The result? First off, in this simulation, the Spearman-Kärber estimator is biased. It’s biased upward by about .25, so in other words, if your true number of prion seeds is 6.25 log10 units, the estimator will on average tell you it’s 6.5 log10 units. My guess is that this apparent bias arises from the fact that I’m assuming the underlying probabilities are Poisson-distributed, which means an asymmetric S-curve, whereas the Spearman-Kärber assumes symmetry. Who’s right? I don’t know. But in terms of standard error, perhaps surprisingly, it makes essentially no difference what dilution scheme you use. If you have 10 logs of range you want to cover, and 100 wells to use, it doesn’t matter if you do 10 replicates at ten 10-fold dilutions, or 20 replicates at five 100-fold dilutions. The standard errors appear to be very slightly smaller around the 100-fold range than the 10-fold range, but I’m not certain this is even real.

Here are what the data look like for the above simulation, with n=10,000 iterations on each simulated condition.

```
png('~/d/j/cureffi/media/2015/09/spearman-karber-simulation.png',width=800,height=500,res=100)
par(mar=c(6,4,2,2))
plot(NA, NA, xlim=c(0,3.25), ylim=c(-2,2), axes=FALSE, xlab='', ylab='',xaxs='i',yaxs='i')
abline(h=0,lwd=1,lty=3)
points(log10(result$fold), result$diff, pch=19, cex=1.5, col='#8912BA')
segments(x0=log10(result$fold), y0=result$diff - 1.96*result$se, y1=result$diff + 1.96*result$se, lwd=5, col='#8912BA')
axis(side=1, at=log10(folds), labels=c('2-fold','natural log','half-log','10-fold','1.5 log','100-fold','2.5 log', '1000-fold'), las=2)
abline(h=-2, lwd=2)
axis(side=2, at=-2:2, labels=-2:2)
mtext(side=1, text='dilution scheme', line=4)
mtext(side=2, text='normalized log10 estimate', line=3)
dev.off()
```

The points represent the mean difference between the estimate and the true SD_{50} value being simulated, so the fact that they’re all above 0 reflects the bias discussed above.

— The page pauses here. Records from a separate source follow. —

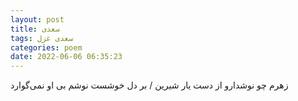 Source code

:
 ```yaml
---
layout: post
title: سعدی
tags: سعدی غزل
categories: poem
date: 2022-06-06 06:35:23
---
```


زهرم چو نوشدارو از دست یار شیرین / بر دل خوشست نوشم بی او نمی‌گوارد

The error bars represent the average 95% confidence interval around the estimate, which is ±1.96 SE. If you squint, the 95%CI is just slightly tighter for 100-fold and 2.5 log (i.e. 316-fold) dilutions than for the others, but the difference is trivial.

So if you’ve been doing 10-fold dilutions your whole life, carry on. No harm in following convention, particularly since, after all, your species has 10 fingers.